Dude York – Sincerely

Sincerely

While it isn’t particularly wise to read all that much into titles, this actually is a significant entry in the Sincerity Wars. Its bratty vocals, jaunty rhythms, and post-garage guitars perfectly embody the expected aesthetics of glib disengagement (people sometimes refer to this as “irony,” because they have no idea what that word means). But just as soon as it defies you to take it seriously, it challenges you to actually do it. There’s a story song about being institutionalized, and the biggest rocker on the album is a treatise on social anxiety and/or physical mediation (“I want to communicate, but I’m paralyzed”). “Love Is” isn’t jaded dismissiveness, it’s a exploration of how overpromised ideals actually end up functioning on the ground.

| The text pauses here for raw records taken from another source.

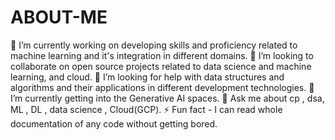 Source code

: # ABOUT-ME
🔭 I’m currently working on developing skills and proficiency related to machine learning and it's integration in different domains.
👯 I’m looking to collaborate on open source projects related to data science and machine learning, and cloud.
🤝 I’m looking for help with data structures and algorithms and their applications in different development technologies.
🌱 I’m currently getting into the Generative AI spaces.
💬 Ask me about cp , dsa, ML , DL , data science , Cloud(GCP).
⚡ Fun fact - I can read whole documentation of any code without getting bored.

It is the fact of the matter that, even if you really like someone and you fully commit yourself to them, you still end up with nothing, and then that’s all there is. So if you’re going to engage with the topic at all, rather than escape into fantasy, you have to start there and see where it’s possible to go. “I might be wrong, but at least I’m sure that you’re not right.” This is the opposite of being too cool for school: the singer outlines all the reasons it doesn’t matter, and then goes for it anyway: “It’s toxic, but I’ll dive in.” This only comes across as a reverse feint due to ideological pollution. Sincerity isn’t a magic formula that you have to put together in exactly the right way in order for the spell to take hold. It’s not magic, which means it takes a variety of physical forms and comes across differently at different times – and reads differently to different people. There’s no silver bullet, and you’re never “done”; what being engaged means is actually engaging with things. Even when they’re simplistic, even when they’re unoriginal, and even when they’re jokes.